Un stade ultérieur du développement de la tradition semble
indiqué par la différence entre la manière de faire de Balaam lors
des deux premières bénédictions et lors de la troisième. Les deux
premières fois, il a recours à des enchantements (No 24:1); la
troisième fois, c'est en vertu d'une conviction intérieure qu'il se
décide (No 24:2 et suivant). Il est probable que nous avons ici
l'indice d'une notion plus évoluée de l'inspiration divine.
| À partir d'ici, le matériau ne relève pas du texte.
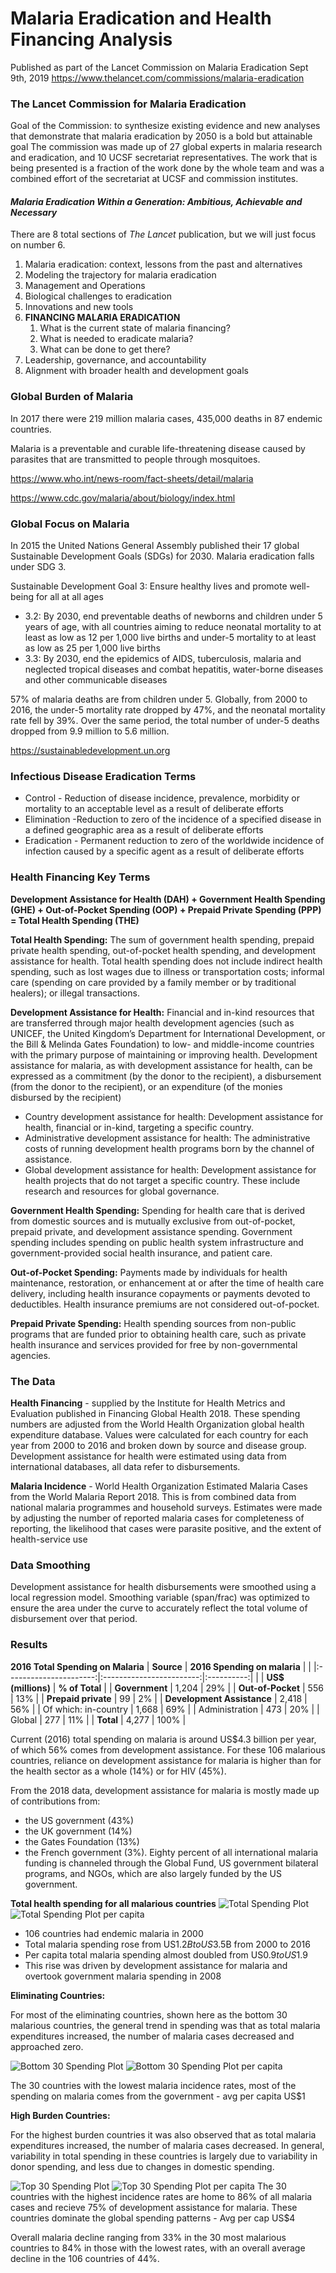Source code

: # Malaria Eradication and Health Financing Analysis
Published as part of the Lancet Commission on Malaria Eradication Sept 9th, 2019
https://www.thelancet.com/commissions/malaria-eradication

### The Lancet Commission for Malaria Eradication
Goal of the Commission: to synthesize existing evidence and new analyses that demonstrate that malaria eradication by 2050 is a bold but attainable goal
The commission was made up of 27 global experts in malaria research and eradication, and 10 UCSF secretariat representatives.
The work that is being presented is a fraction of the work done by the whole team and was a combined effort of the secretariat at UCSF and commission institutes.

#### _Malaria Eradication Within a Generation: Ambitious, Achievable and Necessary_
There are 8 total sections of _The Lancet_ publication, but we will just focus on number 6.
1. Malaria eradication: context, lessons from the past and alternatives
1. Modeling the trajectory for malaria eradication
1. Management and Operations
1. Biological challenges to eradication
1. Innovations and new tools
1. **FINANCING MALARIA ERADICATION**
   1. What is the current state of malaria financing?
   1. What is needed to eradicate malaria?
   1. What can be done to get there?
1. Leadership, governance, and accountability
1. Alignment with broader health and development goals

### Global Burden of Malaria
In 2017 there were 219 million malaria cases, 435,000 deaths in 87 endemic countries.

Malaria is a preventable and curable life-threatening disease caused by parasites that are transmitted to people through mosquitoes. 

https://www.who.int/news-room/fact-sheets/detail/malaria

https://www.cdc.gov/malaria/about/biology/index.html

### Global Focus on Malaria
In 2015 the United Nations General Assembly published their 17 global Sustainable Development Goals (SDGs) for 2030. Malaria eradication falls under SDG 3.

Sustainable Development Goal 3: Ensure healthy lives and promote well-being for all at all ages
* 3.2: By 2030, end preventable deaths of newborns and children under 5 years of age, with all countries aiming to reduce neonatal mortality to at least as low as 12 per 1,000 live births and under-5 mortality to at least as low as 25 per 1,000 live births
* 3.3: By 2030, end the epidemics of AIDS, tuberculosis, malaria and neglected tropical diseases and combat hepatitis, water-borne diseases and other communicable diseases

57% of malaria deaths are from children under 5. Globally, from 2000 to 2016, the under-5 mortality rate dropped by 47%, and the neonatal mortality rate fell by 39%. Over the same period, the total number of under-5 deaths dropped from 9.9 million to 5.6 million.

https://sustainabledevelopment.un.org

### Infectious Disease Eradication Terms
 * Control - Reduction of disease incidence, prevalence, morbidity or mortality to an acceptable level as a result of deliberate efforts
 * Elimination -Reduction to zero of the incidence of a specified disease in a defined geographic area as a result of deliberate efforts
 * Eradication - Permanent reduction to zero of the worldwide incidence of infection caused by a specific agent as a result of deliberate efforts

### Health Financing Key Terms
**Development Assistance for Health (DAH) + Government Health Spending (GHE) + Out-of-Pocket Spending (OOP) + Prepaid Private Spending (PPP) = Total Health Spending (THE)**

**Total Health Spending:** The sum of government health spending, prepaid private health spending, out-of-pocket health spending, and development assistance for health. Total health spending does not include indirect health spending, such as lost wages due to illness or transportation costs; informal care (spending on care provided by a family member or by traditional healers); or illegal transactions.

**Development Assistance for Health:** Financial and in-kind resources that are transferred through major health development agencies (such as UNICEF, the United Kingdom’s Department for International Development, or the Bill & Melinda Gates Foundation) to low- and middle-income countries with the primary purpose of maintaining or improving health. Development assistance for malaria, as with development assistance for health, can be expressed as a commitment (by the donor to the recipient), a disbursement (from the donor to the recipient), or an expenditure (of the monies disbursed by the recipient)
 * Country development assistance for health: Development assistance for health, financial or in-kind, targeting a specific country. 
 * Administrative development assistance for health: The administrative costs of running development health programs born by the channel of assistance.
 * Global development assistance for health: Development assistance for health projects that do not target a specific country. These include research and resources for global governance. 

**Government Health Spending:** Spending for health care that is derived from domestic sources and is mutually exclusive from out-of-pocket, prepaid private, and development assistance spending. Government spending includes spending on public health system infrastructure and government-provided social health insurance, and patient care.

**Out-of-Pocket Spending:** Payments made by individuals for health maintenance, restoration, or enhancement at or after the time of health care delivery, including health insurance copayments or payments devoted to deductibles. Health insurance premiums are not considered out-of-pocket.

**Prepaid Private Spending:** Health spending sources from non-public programs that are funded prior to obtaining health care, such as private health insurance and services provided for free by non-governmental agencies.


### The Data
**Health Financing** - supplied by the Institute for Health Metrics and Evaluation published in Financing Global Health 2018. These spending numbers are adjusted from the World Health Organization global health expenditure database. Values were calculated for each country for each year from 2000 to 2016 and broken down by source and disease group. 
Development assistance for health were estimated using data from international databases, all data refer to disbursements.

**Malaria Incidence** - World Health Organization Estimated Malaria Cases from the World Malaria Report 2018. This is from combined data from national malaria programmes and household surveys. Estimates were made by adjusting the number of reported malaria cases for completeness of reporting, the likelihood that cases were parasite positive, and the extent of health-service use

### Data Smoothing
Development assistance for health disbursements were smoothed using a local regression model. Smoothing variable (span/frac) was optimized to ensure the area under the curve to accurately reflect the total volume of disbursement over that period.

### Results
**2016 Total Spending on Malaria**
|         **Source**         | **2016 Spending on malaria** |            |
|:----------------------:|:------------------------:|:----------:|
|                        |      **US$ (millions)**      | **% of Total** |
| **Government**             | 1,204                    | 29%         |
| **Out-of-Pocket**          | 556                      | 13%         |
| **Prepaid private**        | 99                       | 2%          |
| **Development Assistance** | 2,418                    | 56%         |
|   Of which: in-country |                    1,668 |         69% |
|         Administration |                      473 |         20% |
|                 Global |                      277 |         11% |
| **Total**                | 4,277                    | 100%      |

Current (2016) total spending on malaria is around US$4.3 billion per year, of which 56% comes from development assistance. For these 106 malarious countries, reliance on development assistance for malaria is higher than for the health sector as a whole (14%) or for HIV (45%).

From the 2018 data, development assistance for malaria is mostly made up of contributions from:
 * the US government (43%)
 * the UK government (14%)
 * the Gates Foundation (13%)
 * the French government (3%). 
Eighty percent of all international malaria funding is channeled through the Global Fund, US government bilateral programs, and NGOs, which are also largely funded by the US government.

**Total health spending for all malarious countries**
![Total Spending Plot](/plots/106_countries_spending_bil.png)
![Total Spending Plot per capita](/plots/106_countries_spending_per_capita.png)
 * 106 countries had endemic malaria in 2000
 * Total malaria spending rose from US$1.2B to US$3.5B from 2000 to 2016
 * Per capita total malaria spending almost doubled from US$0.9 to US$1.9
 * This rise was driven by development assistance for malaria and overtook government malaria spending in 2008

**Eliminating Countries:**

For most of the eliminating countries, shown here as the bottom 30 malarious countries, the general trend in spending was that as total malaria expenditures increased, the number of malaria cases decreased and approached zero. 

![Bottom 30 Spending Plot](/plots/30_lowest_burden_countries_spending_bil.png) 
![Bottom 30 Spending Plot per capita](/plots/30_lowest_burden_countries_spending_per_capita.png)

The 30 countries with the lowest malaria incidence rates, most of the spending on malaria comes from the government - avg per capita US$1

**High Burden Countries:**

For the highest burden countries it was also observed that as total malaria expenditures increased, the number of malaria cases decreased. In general, variability in total spending in these countries is largely due to variability in donor spending, and less due to changes in domestic spending. 

![Top 30 Spending Plot](/plots/30_highest_burden_countries_spending_bil.png)
![Top 30 Spending Plot per capita](/plots/30_highest_burden_countries_spending_per_capita.png)
The 30 countries with the highest incidence rates are home to 86% of all malaria cases and recieve 75% of development assistance for malaria. These countries dominate the global spending patterns - Avg per cap US$4

Overall malaria decline ranging from 33% in the 30 most malarious countries to 84% in those with the lowest rates, with an overall average decline in the 106 countries of 44%.
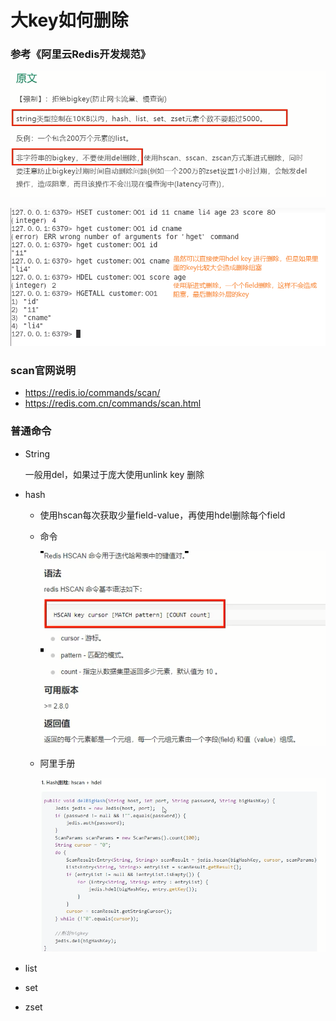 # 大key如何删除

### 参考《阿里云Redis开发规范》

![](images/12.BigKey删除规范.jpg)

![](images/13.BigKey渐进式删除.jpg)

### scan官网说明

- https://redis.io/commands/scan/
- https://redis.com.cn/commands/scan.html

### 普通命令

- String

  一般用del，如果过于庞大使用unlink key 删除

- hash

  - 使用hscan每次获取少量field-value，再使用hdel删除每个field

  - 命令

    ![](images/14.hscan.jpg)

  - 阿里手册

    ![](images/15.hash大key阿里手册.jpg)

- list

  

- set

- zset

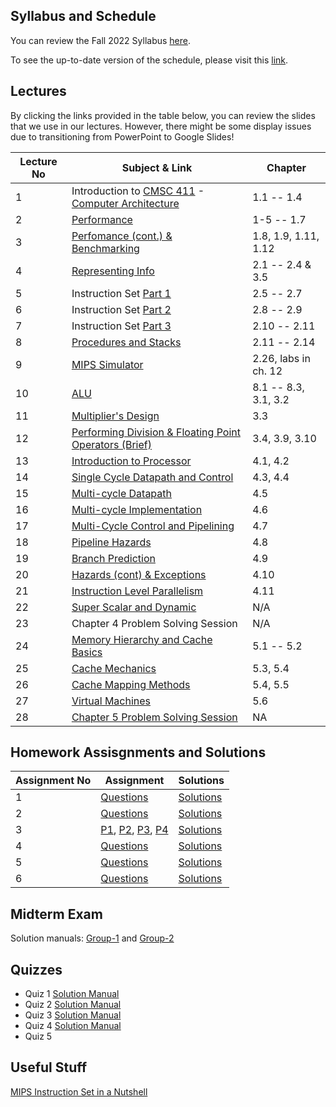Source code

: ## Syllabus and Schedule
You can review the Fall 2022 Syllabus [here](https://docs.google.com/document/d/1rNpJqSz3F1OXrfnU-yYt8ZhoShAV4XGtDoalI7XAkxs/edit?usp=sharing). 

To see the up-to-date version of the schedule, please visit this [link](
https://docs.google.com/spreadsheets/d/1aKL8B1QTyUmcOuGEN3xV1pbpBPYe1P5fbHKwI3VI90M/edit#gid=0).

## Lectures
By clicking the links provided in the table below, you can review the slides that we use in our lectures. However, there might be some display issues due to transitioning from PowerPoint to Google Slides!

| Lecture No | Subject & Link | Chapter |
| ------------- | ------------- | ------------- |
| 1 | Introduction to [CMSC 411](https://docs.google.com/presentation/d/1-aFF8afND3U7TEijsB-ySEmlFctwi70KpUkBbYt_YSs/edit?usp=sharing) - [Computer Architecture](https://docs.google.com/presentation/d/1dv2tgCmJddnfcO-zO3ue5t0O2DUjQh7seF9G_Ogk100/edit?usp=sharing)| 1.1 -- 1.4 |
| 2 | [Performance](https://docs.google.com/presentation/d/1MXgDIibxjZRFO_XCd0ZMYCH5lt1S2UWlER7As9hXUrQ/edit?usp=sharing) | 1-5 -- 1.7 |
| 3 | [Perfomance (cont.) & Benchmarking](https://docs.google.com/presentation/d/1b9t53WYNg2qlbZ4meKQyw68KS1t9jnES-978JeT7ggI/edit?usp=sharing) | 1.8, 1.9, 1.11, 1.12 |
| 4 | [Representing Info](https://docs.google.com/presentation/d/1CbYSF6R4CUnjJjEm_4rTmd0OZ3uqGkdCHOPyWbpaLIw/edit?usp=sharing) | 2.1 -- 2.4 & 3.5 |
| 5 | Instruction Set [Part 1](https://docs.google.com/presentation/d/1AhYLMnfvmm5PeRPykBqGcUFsxWQUkYAkCsQCMakSNDs/edit?usp=sharing) | 2.5 -- 2.7 |
| 6 | Instruction Set [Part 2](https://docs.google.com/presentation/d/1gyEu3so2hq0Tcf0hCDiWqjn3Q-AgDUXp08IrQiRA6xw/edit?usp=sharing) | 2.8 -- 2.9 |
| 7 | Instruction Set [Part 3](https://docs.google.com/presentation/d/1ykJRFgXHP_zwJhPoGO8T7EGNHXixFJcAdSP8GDQ2Kkw/edit?usp=sharing)| 2.10 -- 2.11  |
| 8 | [Procedures and Stacks](https://docs.google.com/presentation/d/1jM5b8PWW58WNCH3ouWjgLs_o9Rgb7FNMqTTMV4Mg7uU/edit?usp=sharing) | 2.11 -- 2.14 |
| 9 | [MIPS Simulator](https://docs.google.com/presentation/d/1TxTZ4rfaTmPeUIXsxQxCQUh9hM2sBkMtuT6z6ulKe_c/edit?usp=sharing) | 2.26, labs in ch. 12 |
| 10 | [ALU](https://docs.google.com/presentation/d/1buzIy_AdXkEpjGzKpoQNaJORXXN8B6tsPZjq5pGfFjc/edit?usp=sharing) | 8.1 -- 8.3, 3.1, 3.2 |
| 11 | [Multiplier's Design](https://docs.google.com/presentation/d/1C1JTX7dgULXmF3b7V86aGb1i6dxdyyvqe3HTE64yOJI/edit?usp=sharing) | 3.3 |
| 12 | [Performing Division & Floating Point Operators (Brief)](https://docs.google.com/presentation/d/1OuVNpQrMptUmKgimxITUb8ARAi__-oZux7sxSzBuBtE/edit?usp=sharing) | 3.4, 3.9, 3.10 |
| 13 | [Introduction to Processor](https://docs.google.com/presentation/d/1ILF0ZJWmFja5_VrbKLcpzYc8b82GbyZFSmiBqOemlpc/edit?usp=sharing)|  4.1, 4.2 |
| 14 | [Single Cycle Datapath and Control](https://docs.google.com/presentation/d/1A68yegptR6iarKstDO2qKgLsYb97NEEA9lXJQrTey-w/edit?usp=sharing) | 4.3, 4.4 |
| 15 | [Multi-cycle Datapath](https://docs.google.com/presentation/d/18qhqWUh8F-k30DkSd4KHkvjNJgDh41XBIVCy97PjvhU/edit?usp=sharing) | 4.5 |
| 16 | [Multi-cycle Implementation](https://docs.google.com/presentation/d/1OoCpRhzqyfFFOQUUfpsOIZX-mRrO3LZXICKB89JFXkQ/edit?usp=sharing) | 4.6 |
| 17 | [Multi-Cycle Control and Pipelining](https://docs.google.com/presentation/d/1dTraI_EbEOVhw_pJOnn6JKjIo3Pt-VCMlRonXwaM9HE/edit?usp=sharing) | 4.7 |
| 18 | [Pipeline Hazards](https://docs.google.com/presentation/d/1Lv__LAA5j1i8fC0srTQzYNkXGvAfCNo7RLlARAix1Rc/edit?usp=sharing) | 4.8 |
| 19 | [Branch Prediction](https://docs.google.com/presentation/d/14r3PdsLAGF1K4OCFvBaemIYGM4MOcqZtPFHR9sBoiEI/edit?usp=sharing) | 4.9 |
| 20 | [Hazards (cont) & Exceptions](https://docs.google.com/presentation/d/1m8P9nisdmcXwFH0snH8Lhzm02Dm0zytcx75x36hDB4w/edit?usp=sharing) | 4.10 |
| 21 | [Instruction Level Parallelism](https://docs.google.com/presentation/d/1_wUo1p_PcXoqOEvuq47ovAZAedZPzVBvK386gv4e3OE/edit?usp=sharing)| 4.11 |
| 22 | [Super Scalar and Dynamic](https://docs.google.com/presentation/d/1SWCCs9koAJ8OGZs3RF8W2IvVr7qMZ6tiz5ChQF37QXQ/edit?usp=sharing) | N/A |
| 23 | Chapter 4 Problem Solving Session | N/A |
| 24 | [Memory Hierarchy and Cache Basics](https://docs.google.com/presentation/d/1p1_WdlE7by8utjcC6L5ZxpH8D8OMzQZXaJLReZQ73Yo/edit?usp=sharing) | 5.1 -- 5.2 |
| 25 | [Cache Mechanics](https://docs.google.com/presentation/d/14M-VGeuuT7EO8vRdD1ptQNFojy665Ik1CS5SsI7P0Fg/edit?usp=sharing) | 5.3, 5.4 |
| 26 | [Cache Mapping Methods](https://docs.google.com/presentation/d/1Y-Y_04R9ZqzvzL5SmdVUgVMOEmp2sQT1lfz7F0On5zM/edit?usp=sharing) | 5.4, 5.5 |
| 27 | [Virtual Machines](https://docs.google.com/presentation/d/1zWCWv0Jt869Vh6xQJlpJcQXkRrKe7MnQhEbswZFIBDc/edit?usp=sharing)| 5.6|
| 28 | [Chapter 5 Problem Solving Session](https://docs.google.com/document/d/1ych_qTqQoYfbHK_tiCfO5bO7feePDACIdmXr_55ll-c/edit?usp=sharing) | NA|




## Homework Assisgnments and Solutions
| Assignment No | Assignment | Solutions |
| ------------- | ------------- |------------- |
| 1 | [Questions](https://docs.google.com/document/d/1chLIPU7L058B3DGN6QlM0WeeZIajw3BK-eCckQgSMxg/edit?usp=sharing) | [Solutions](https://docs.google.com/document/d/1yI4SgzSsxhz7NdFGw_AcnsqKbw4V-QmVwMubAOkneEI/edit?usp=sharing) |
| 2 | [Questions](https://docs.google.com/document/d/1Zt58fxLcUxRbJiBUO6y6bHeFx6ZDEVZjNp5XIpOuBUM/edit?usp=sharing) | [Solutions](https://docs.google.com/document/d/1WXfKIK3nTksaaGjnFQonYsRbVnwuOU9koghlKLcO1oI/edit?usp=sharing) |
| 3 | [P1](https://forms.gle/aR7MG28Vq6abEdst6), [P2](https://forms.gle/USrrbrk6nwvbAVMh6), [P3](https://forms.gle/By7ce2vE9Y5ZeSqq7), [P4](https://forms.gle/sE276uApPk32fwpH7) | [Solutions](https://drive.google.com/file/d/1GeNXZrj0tx8PmwH0-0Qxi6hGTkJx3xk9/view?usp=sharing) |
| 4 | [Questions](https://docs.google.com/document/d/18iVTzxuiV9jdZhpSD5Wz3D7hyG5OVAyc_HupCSEu9Ec/edit?usp=sharing) | [Solutions](https://docs.google.com/document/d/1Q4EiDkCeXoVlJQfCeVaEfwVquh0bPaJr4iI6S4zy4nw/edit?usp=sharing) |
| 5 | [Questions](https://docs.google.com/document/d/1Mha-Q4vamdYkQOx608j9iOEGADLfTYuZDbe3oiJXKq4/edit?usp=sharing) | [Solutions](https://docs.google.com/document/d/1w6dgq0zmJfbmZtxdLGvzt3thRWN9bcSwKu1TAPcBnDQ/edit?usp=sharing) |
| 6 | [Questions](https://docs.google.com/document/d/1N8M37zDGYxDUewlz6x6wkkOW6LpCWQDSPZoaze3riAU/edit?usp=sharing)| [Solutions](https://docs.google.com/document/d/1lNyC6bPv_OUXIEICCV1DafIknrlf44wYGpXdtcy8yZ0/edit?usp=sharing)|


## Midterm Exam
Solution manuals: [Group-1](https://docs.google.com/document/d/1bfk3anRR1_ST6lfWxLM-qTTB8dratW-Aiklpivfg4is/edit?usp=sharing) and [Group-2](https://docs.google.com/document/d/1OQS9gFz4j8BthtXz5bpeZHksPezhAjECj6bR4CXTdIM/edit?usp=sharing)

## Quizzes
- Quiz 1 [Solution Manual](https://docs.google.com/document/d/1PLHH76GWiplCLFgjptkLLgKozmBkbU79IOecUMsrHrE/edit?usp=sharing)
- Quiz 2 [Solution Manual](https://docs.google.com/document/d/1cy0nD_fodi6I1yoM0hS5feo1ho4V1sNmNhQtgrULUs4/edit?usp=sharing)
- Quiz 3 [Solution Manual](https://docs.google.com/document/d/10kK9rgMAalTuHi-BcLWqKTfbvaGUrHor0_WK0w1Zbt4/edit?usp=sharing)
- Quiz 4 [Solution Manual](https://docs.google.com/document/d/1EnIvmLJxqAM1zzHl3ZH1DX-6sAjpN_5sv88yVGsmnyc/edit?usp=sharing)
- Quiz 5

## Useful Stuff
[MIPS Instruction Set in a Nutshell](https://docs.google.com/document/d/1kx75d1Kn1rjCsR-ZLefd9y2kIteslbTL7p1LtCmpRsY/edit?usp=sharing)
Quant à l'histoire de la «faute» de Balaam, sur laquelle de tout
temps l'attention s'est portée avec insistance (Josèphe, Ant.,
IV,6:6,2Pi 2:15,Ap 2:14), elle paraît être le produit d'un
développement parasitaire de la tradition, sans lien réel avec ce qui
précède. Pourquoi l'homme qui avait béni Israël est-il ensuite
représenté comme en étant le tentateur? Les sermonnaires et les
exégètes, se plaçant les uns au point de vue moral, les autres au
point de vue des possibilités historiques, ont échafaudé sur ce point
des hypothèses dont aucune ne s'impose.
Une place à part doit être faite aux «oracles» de Balaam, dont le
lien avec le reste du récit n'est pas très étroit. Certains auteurs
en placent la composition après l'exil. Mais rien n'oblige à leur
attribuer une date aussi tardive; ici, comme dans bien des cas
analogues, le problème se simplifie beaucoup si on admet que ces
poèmes ne sont pas entièrement d'une même époque, mais que, sur des
oracles très anciens, sont venues se greffer des adjonctions
postérieures. La rédaction dernière ne saurait guère être antérieure
à Saül puisqu'il est question d'Agag (No 24:7, cf. 1Sa
15:8), ni même à David s'il est vrai que No 24:17,19 fasse
allusion aux victoires et à la gloire de ce dernier.